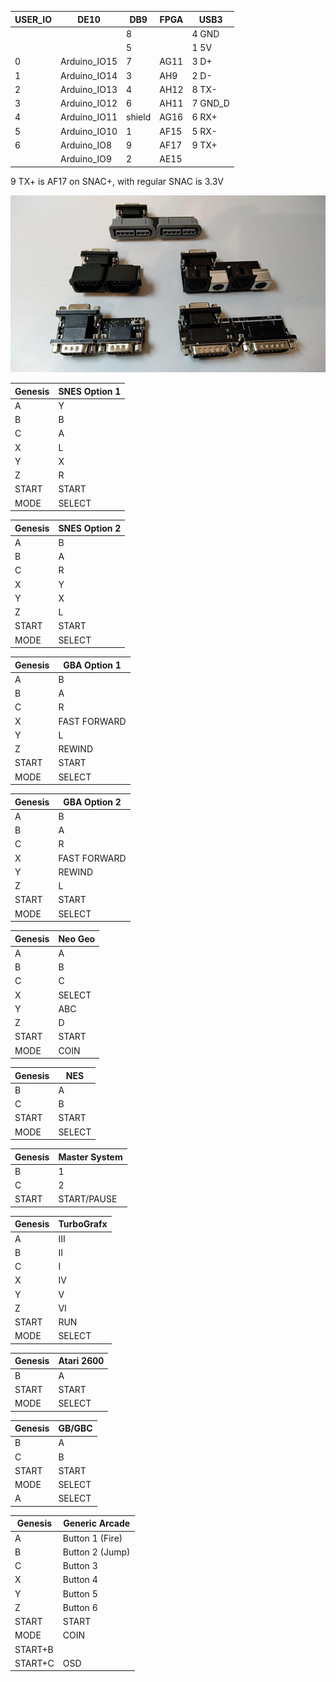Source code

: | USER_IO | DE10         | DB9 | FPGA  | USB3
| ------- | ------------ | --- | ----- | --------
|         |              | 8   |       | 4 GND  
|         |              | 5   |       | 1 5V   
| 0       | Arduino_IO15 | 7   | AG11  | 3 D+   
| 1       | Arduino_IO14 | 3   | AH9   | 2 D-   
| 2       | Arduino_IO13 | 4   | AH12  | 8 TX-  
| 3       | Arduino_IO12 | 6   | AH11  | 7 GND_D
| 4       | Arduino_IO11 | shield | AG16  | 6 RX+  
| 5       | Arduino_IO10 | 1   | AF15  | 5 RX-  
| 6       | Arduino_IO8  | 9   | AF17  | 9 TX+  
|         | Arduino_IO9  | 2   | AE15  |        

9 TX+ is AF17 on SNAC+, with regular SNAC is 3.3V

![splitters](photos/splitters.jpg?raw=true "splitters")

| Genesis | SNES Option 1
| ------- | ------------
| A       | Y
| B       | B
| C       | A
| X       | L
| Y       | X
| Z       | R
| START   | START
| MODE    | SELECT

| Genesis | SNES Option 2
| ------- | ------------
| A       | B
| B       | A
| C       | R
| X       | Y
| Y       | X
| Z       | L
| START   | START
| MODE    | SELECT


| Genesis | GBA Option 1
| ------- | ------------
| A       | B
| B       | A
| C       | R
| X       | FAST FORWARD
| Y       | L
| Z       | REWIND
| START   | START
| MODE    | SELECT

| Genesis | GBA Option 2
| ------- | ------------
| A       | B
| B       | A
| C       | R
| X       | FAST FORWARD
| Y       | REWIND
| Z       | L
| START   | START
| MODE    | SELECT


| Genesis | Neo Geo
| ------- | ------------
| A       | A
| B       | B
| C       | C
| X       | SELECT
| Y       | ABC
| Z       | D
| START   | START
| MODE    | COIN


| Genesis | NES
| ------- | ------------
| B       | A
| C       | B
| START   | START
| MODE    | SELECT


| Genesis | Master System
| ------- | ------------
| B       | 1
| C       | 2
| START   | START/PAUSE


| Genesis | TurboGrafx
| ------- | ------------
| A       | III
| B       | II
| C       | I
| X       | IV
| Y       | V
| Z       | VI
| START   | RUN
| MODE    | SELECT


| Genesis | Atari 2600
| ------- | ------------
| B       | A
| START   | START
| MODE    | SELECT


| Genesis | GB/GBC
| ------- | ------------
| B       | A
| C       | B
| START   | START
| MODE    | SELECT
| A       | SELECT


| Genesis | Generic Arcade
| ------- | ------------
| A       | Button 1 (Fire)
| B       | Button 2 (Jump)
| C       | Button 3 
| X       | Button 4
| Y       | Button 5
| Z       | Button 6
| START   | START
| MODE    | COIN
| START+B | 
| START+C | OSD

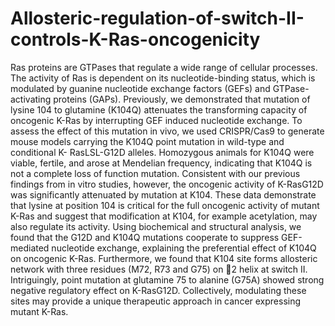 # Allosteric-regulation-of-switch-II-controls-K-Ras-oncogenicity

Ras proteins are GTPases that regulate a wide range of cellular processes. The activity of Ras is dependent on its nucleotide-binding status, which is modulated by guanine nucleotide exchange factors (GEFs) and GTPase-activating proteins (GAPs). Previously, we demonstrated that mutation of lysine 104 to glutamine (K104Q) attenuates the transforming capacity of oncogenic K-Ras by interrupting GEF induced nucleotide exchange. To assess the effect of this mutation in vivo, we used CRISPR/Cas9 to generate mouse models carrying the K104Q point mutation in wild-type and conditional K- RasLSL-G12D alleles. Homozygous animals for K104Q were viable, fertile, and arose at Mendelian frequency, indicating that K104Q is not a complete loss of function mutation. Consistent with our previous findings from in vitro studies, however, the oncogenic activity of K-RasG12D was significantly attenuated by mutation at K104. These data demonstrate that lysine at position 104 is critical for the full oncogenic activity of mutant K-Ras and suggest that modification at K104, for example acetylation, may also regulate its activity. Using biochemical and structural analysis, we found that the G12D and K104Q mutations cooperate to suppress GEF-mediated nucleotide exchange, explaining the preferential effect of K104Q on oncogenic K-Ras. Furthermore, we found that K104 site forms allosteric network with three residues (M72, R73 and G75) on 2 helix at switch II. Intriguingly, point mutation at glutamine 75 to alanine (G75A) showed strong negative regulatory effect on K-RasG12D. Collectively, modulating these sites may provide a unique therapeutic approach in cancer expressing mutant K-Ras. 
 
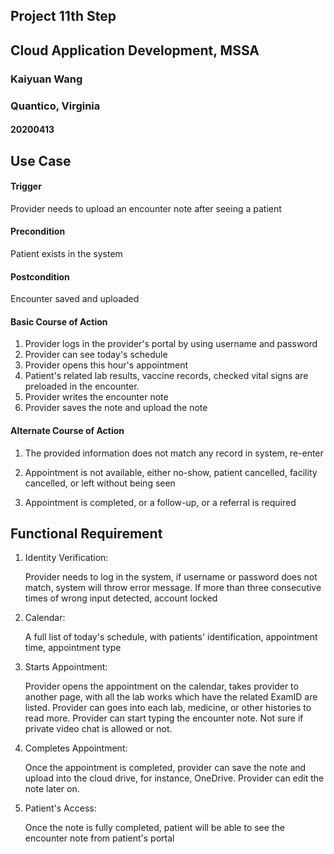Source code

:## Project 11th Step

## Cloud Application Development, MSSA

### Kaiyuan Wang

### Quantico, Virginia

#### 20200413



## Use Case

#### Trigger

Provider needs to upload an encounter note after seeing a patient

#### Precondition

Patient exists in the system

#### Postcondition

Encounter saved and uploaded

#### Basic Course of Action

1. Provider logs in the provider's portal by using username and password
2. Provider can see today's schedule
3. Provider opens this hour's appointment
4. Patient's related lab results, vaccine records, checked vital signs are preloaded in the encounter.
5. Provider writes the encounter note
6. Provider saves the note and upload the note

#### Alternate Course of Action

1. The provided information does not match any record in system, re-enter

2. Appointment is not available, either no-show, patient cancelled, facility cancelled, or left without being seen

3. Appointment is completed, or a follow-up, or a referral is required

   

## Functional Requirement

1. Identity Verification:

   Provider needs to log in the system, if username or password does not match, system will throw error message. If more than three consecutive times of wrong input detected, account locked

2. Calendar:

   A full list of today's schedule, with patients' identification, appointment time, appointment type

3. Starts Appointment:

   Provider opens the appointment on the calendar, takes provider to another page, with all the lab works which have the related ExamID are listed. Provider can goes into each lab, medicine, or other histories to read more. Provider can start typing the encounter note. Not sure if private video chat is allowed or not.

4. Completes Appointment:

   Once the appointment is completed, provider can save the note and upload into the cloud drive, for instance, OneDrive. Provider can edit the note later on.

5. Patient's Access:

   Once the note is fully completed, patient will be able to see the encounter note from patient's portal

══════

§ Try it
Lines with the word "today": copy each one from the data above.

§ Response to this task
2. Provider can see today's schedule
   A full list of today's schedule, with patients' identification, appointment time, appointment type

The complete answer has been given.